Christophe,
Unfortunately it does not appear that the TP9700 is working using the multipath device settings you provided.
Our configuration is such where the host (a Sun X4600 running RHEL 5.2) is connected to the TP9700 using two Fibrechannel connections:
No FC switches are used, just simple direct HBA to SP connectivity with two HBAs and two Storage Processors. LUNs on the RAID are distributed to be owned by either SPA or SPB to distribute the workload between the SPs and the fibrechannel connections.

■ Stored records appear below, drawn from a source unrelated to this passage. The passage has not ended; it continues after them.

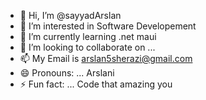 - 👋 Hi, I’m @sayyadArslan
- 👀 I’m interested in  Software Developement 
- 🌱 I’m currently learning .net maui
- 💞️ I’m looking to collaborate on ...
- 📫 My Email is arslan5sherazi@gmail.com
- 😄 Pronouns: ... Arslani 
- ⚡ Fun fact: ...   Code that amazing you

<!---
sayyadArslan/sayyadArslan is a ✨ special ✨ repository because its `README.md` (this file) appears on your GitHub profile.
You can click the Preview link to take a look at your changes.
--->
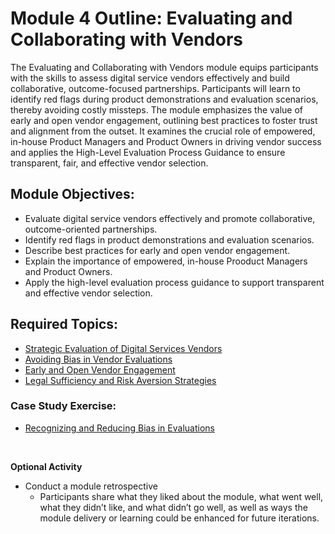 # Module 4 Outline: Evaluating and Collaborating with Vendors 
The Evaluating and Collaborating with Vendors module equips participants with the skills to assess digital service vendors effectively and build collaborative, outcome-focused partnerships. Participants will learn to identify red flags during product demonstrations and evaluation scenarios, thereby avoiding costly missteps. The module emphasizes the value of early and open vendor engagement, outlining best practices to foster trust and alignment from the outset. It examines the crucial role of empowered, in-house Product Managers and Product Owners in driving vendor success and applies the High-Level Evaluation Process Guidance to ensure transparent, fair, and effective vendor selection.

## Module Objectives:
- Evaluate digital service vendors effectively and promote collaborative, outcome-oriented partnerships.
- Identify red flags in product demonstrations and evaluation scenarios.
- Describe best practices for early and open vendor engagement.
- Explain the importance of empowered, in-house Prooduct Managers and Product Owners.
- Apply the high-level evaluation process guidance to support transparent and effective vendor selection.

## Required Topics:
- [Strategic Evaluation of Digital Services Vendors](https://github.com/usds/ditap-curriculum-update/blob/main/3_Curriculum/3C_DITAP-Adaptation-Curriculum/3C.2_DITAP-Strategy-For-Executive-Leaders-Curriculum/Module%204/Strategic%20Evaluation%20of%20Digital%20Services%20Vendors.md)
- [Avoiding Bias in Vendor Evaluations](https://github.com/usds/ditap-curriculum-update/blob/main/3_Curriculum/3C_DITAP-Adaptation-Curriculum/3C.2_DITAP-Strategy-For-Executive-Leaders-Curriculum/Module%204/Avoiding%20Bias%20in%20Vendor%20Evaluations.md)
- [Early and Open Vendor Engagement](https://github.com/usds/ditap-curriculum-update/blob/main/3_Curriculum/3C_DITAP-Adaptation-Curriculum/3C.2_DITAP-Strategy-For-Executive-Leaders-Curriculum/Module%204/Early%20and%20Open%20Vendor%20Engagement.md)
- [Legal Sufficiency and Risk Aversion Strategies](https://github.com/usds/ditap-curriculum-update/blob/main/3_Curriculum/3C_DITAP-Adaptation-Curriculum/3C.2_DITAP-Strategy-For-Executive-Leaders-Curriculum/Module%204/Legal%20Sufficiency%20and%20Risk%20Aversion%20Strategies.md)
  
### Case Study Exercise:
- [Recognizing and Reducing Bias in Evaluations](https://github.com/usds/ditap-curriculum-update/blob/main/3_Curriculum/3C_DITAP-Adaptation-Curriculum/3C.2_DITAP-Strategy-For-Executive-Leaders-Curriculum/Module%204/Case%20Study%20Exercise%3A%20Recognizing%20and%20Reducing%20Bias%20in%20Evaluations.md)
<br>

**Optional Activity**
- Conduct a module retrospective
  - Participants share what they liked about the module, what went well, what they didn’t like, and what didn’t go well, as well as ways the module delivery or learning could be enhanced for future iterations.
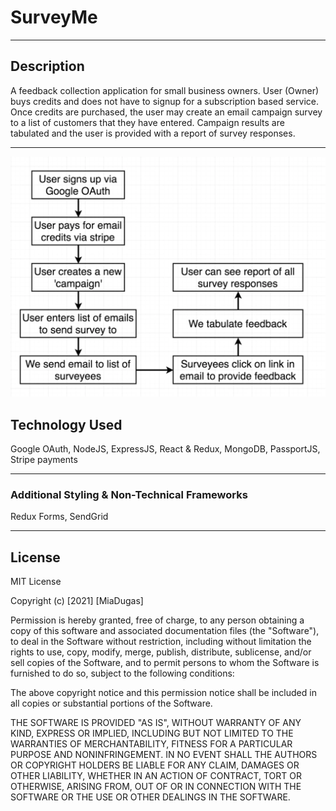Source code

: # SurveyMe

<hr>

## Description
A feedback collection application for small business owners. User (Owner) buys credits and does not have to signup for a subscription based service. 
Once credits are purchased, the user may create an email campaign survey to a list of customers that they have entered.
Campaign results are tabulated and the user is provided with a report of survey responses.

<hr>

 ![Main View](https://github.com/miadugas/surveyme/blob/main/app_001.png)
 
 <!-- ![Main View](https://github.com/miadugas/surveyme/blob/main/app_001.png) -->

## Technology Used
Google OAuth, NodeJS, ExpressJS, React & Redux, MongoDB, PassportJS, Stripe payments

<hr>

### Additional Styling & Non-Technical Frameworks
Redux Forms, SendGrid

<hr>

## License

MIT License

Copyright (c) [2021] [MiaDugas]

Permission is hereby granted, free of charge, to any person obtaining a copy
of this software and associated documentation files (the "Software"), to deal
in the Software without restriction, including without limitation the rights
to use, copy, modify, merge, publish, distribute, sublicense, and/or sell
copies of the Software, and to permit persons to whom the Software is
furnished to do so, subject to the following conditions:

The above copyright notice and this permission notice shall be included in all
copies or substantial portions of the Software.

THE SOFTWARE IS PROVIDED "AS IS", WITHOUT WARRANTY OF ANY KIND, EXPRESS OR
IMPLIED, INCLUDING BUT NOT LIMITED TO THE WARRANTIES OF MERCHANTABILITY,
FITNESS FOR A PARTICULAR PURPOSE AND NONINFRINGEMENT. IN NO EVENT SHALL THE
AUTHORS OR COPYRIGHT HOLDERS BE LIABLE FOR ANY CLAIM, DAMAGES OR OTHER
LIABILITY, WHETHER IN AN ACTION OF CONTRACT, TORT OR OTHERWISE, ARISING FROM,
OUT OF OR IN CONNECTION WITH THE SOFTWARE OR THE USE OR OTHER DEALINGS IN THE
SOFTWARE.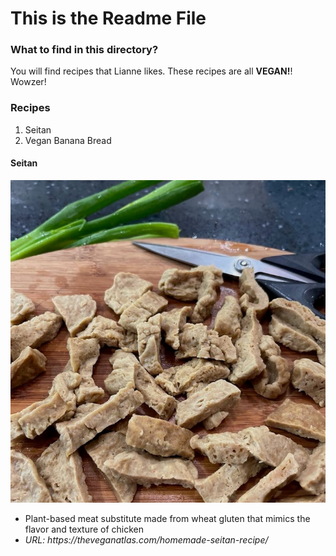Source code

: # This is the Readme File
### What to find in this directory?
You will find recipes that Lianne likes.
These recipes are all <b>VEGAN!</b>! Wowzer!
### Recipes
<ol>
  <li>Seitan</li>
  <li>Vegan Banana Bread</li>
</ol>

#### Seitan
![Photo of Seitan](recipe.jpeg "San Juan Mountains")
<ul>
    <li> Plant-based meat substitute made from wheat gluten that mimics the flavor and texture of chicken</i>
    <li><i>URL: https://theveganatlas.com/homemade-seitan-recipe/</i></li>
</ul>
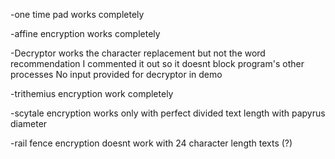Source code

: -one time pad works completely

-affine encryption works completely

-Decryptor works the character replacement but not the word recommendation
I commented it out so it doesnt block program's other processes
No input provided for decryptor in demo

-trithemius encryption work completely

-scytale encryption works only with perfect divided text length with papyrus diameter 

-rail fence encryption doesnt work with 24 character length texts  (?)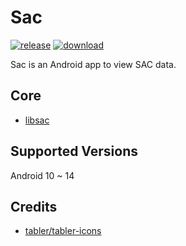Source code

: # Sac
[![release](https://img.shields.io/github/v/release/SanmerApps/Sac?label=release&color=red)](https://github.com/SanmerApps/Sac/releases) [![download](https://shields.io/github/downloads/SanmerApps/Sac/total?label=download)](https://github.com/SanmerApps/Sac/releases/latest)

Sac is an Android app to view SAC data.

## Core
- [libsac](https://github.com/SanmerDev/libsac)

## Supported Versions
Android 10 ~ 14
 
## Credits
 - [tabler/tabler-icons](https://github.com/tabler/tabler-icons.git)
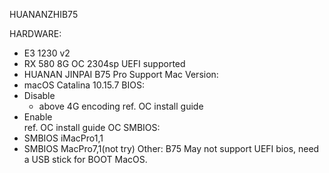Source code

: HUANANZHIB75<br/>

HARDWARE:
- E3 1230 v2
- RX 580 8G OC 2304sp UEFI supported
- HUANAN JINPAI B75 Pro
Support Mac Version:
- macOS Catalina 10.15.7
BIOS:
- Disable
  * above 4G encoding
ref. OC install guide
- Enable<br/>
  ref. OC install guide
OC SMBIOS:
- SMBIOS iMacPro1,1
- SMBIOS MacPro7,1(not try)
Other:
B75 May not support UEFI bios, need a USB stick for BOOT MacOS.

                                                         
                                                         

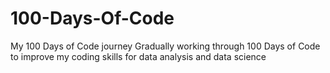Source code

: # 100-Days-Of-Code
My 100 Days of Code journey
Gradually working through 100 Days of Code to improve my coding skills for data analysis and data science

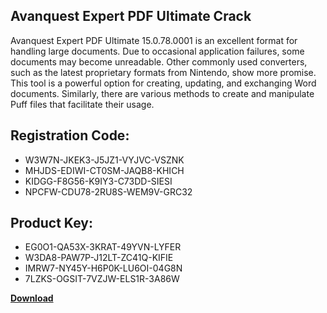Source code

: ## Avanquest Expert PDF Ultimate Crack

Avanquest Expert PDF Ultimate 15.0.78.0001 is an excellent format for handling large documents. Due to occasional application failures, some documents may become unreadable. Other commonly used converters, such as the latest proprietary formats from Nintendo, show more promise. This tool is a powerful option for creating, updating, and exchanging Word documents. Similarly, there are various methods to create and manipulate Puff files that facilitate their usage.

## Registration Code:

- W3W7N-JKEK3-J5JZ1-VYJVC-VSZNK
- MHJDS-EDIWI-CT0SM-JAQB8-KHICH
- KIDGG-F8G56-K9IY3-C73DD-SIESI
- NPCFW-CDU78-2RU8S-WEM9V-GRC32

##  Product Key:

- EG0O1-QA53X-3KRAT-49YVN-LYFER
- W3DA8-PAW7P-J12LT-ZC41Q-KIFIE
- IMRW7-NY45Y-H6P0K-LU6OI-04G8N
- 7LZKS-OGSIT-7VZJW-ELS1R-3A86W

[**Download**](https://drive.usercontent.google.com/download?id=1w3ez7p7KCfALci31t5TzGdOOxoF1Am3C)


 


 


 


 


 


 


 


 


 


 


 


 


 


 


 


 


 


 


 


 


 


 


 


 


 


 


 


 


 


 


 


 


 


 


 


 


 


 


 


 


 


 


 


 


 


 


 


 


 


 
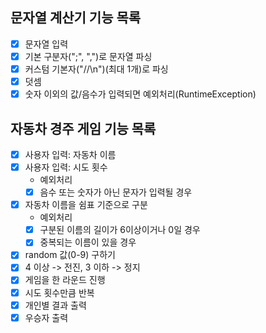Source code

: ## 문자열 계산기 기능 목록  
-[X] 문자열 입력  
-[X] 기본 구분자(";", ",")로 문자열 파싱  
-[X] 커스텀 기본자("//\n")(최대 1개)로 파싱  
-[X] 덧셈  
-[X] 숫자 이외의 값/음수가 입력되면 예외처리(RuntimeException)  

## 자동차 경주 게임 기능 목록  
-[X] 사용자 입력: 자동차 이름   
-[X] 사용자 입력: 시도 횟수  
    * 예외처리  
    -[X] 음수 또는 숫자가 아닌 문자가 입력될 경우  
-[X] 자동차 이름을 쉼표 기준으로 구분  
    * 예외처리  
    -[X] 구분된 이름의 길이가 6이상이거나 0일 경우  
    -[X] 중복되는 이름이 있을 경우  
-[X] random 값(0-9) 구하기  
-[X] 4 이상 -> 전진, 3 이하 -> 정지  
-[X] 게임을 한 라운드 진행  
-[X] 시도 횟수만큼 반복  
-[X] 개인별 결과 출력  
-[X] 우승자 출력  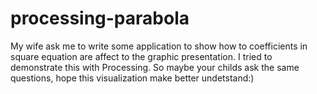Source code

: # processing-parabola
My wife ask me to write some application to show how to coefficients in square equation are affect to the graphic presentation. I tried to demonstrate this with Processing. So maybe your childs ask the same questions, hope this visualization make better undetstand:)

The TP9700 can be configured to present the storage to a host by setting the "Storage Array Host Type" (Linux, SGIRDAC, SGIAVT, Windows, etc). For my tests, I've been experimenting with Linux and SGIRDAC. I have been unsuccessful in determining what the storage array host type "Linux"s failover method is, but I thought I had come across an article that said the Linux type is basic AVT. I could be mistaken.
Setting the TP9700 Host Type to "Linux" , I then setup /etc/multipath.conf to mimic the defaults for the TP9500:
device {
vendor "SGI"
product "TP9[457]00"
getuid_callout "/sbin/scsi_id -g -u -s /block/%n"
prio_callout "/sbin/mpath_prio_tpc /dev/%n"
features "0"
hardware_handler "0"
path_grouping_policy group_by_prio
failback immediate
rr_weight uniform
rr_min_io 1000
path_checker tur
}
This configuration ran OK for a while, then began to log multipath failures, and eventually I/O buffer errors. All LUNs on one SP trespassed to the other SP, and I had to manually place each trespassed LUN back to its primary path.
Changing the TP9700 host type to SGIRDAC, then trying the configuration you provided me caused the host to not see the ghost path. Effectively I ended up with a single path. Disconnecting a FC connection resulted in the inability to see any of the LUNs assigned to the associated SP.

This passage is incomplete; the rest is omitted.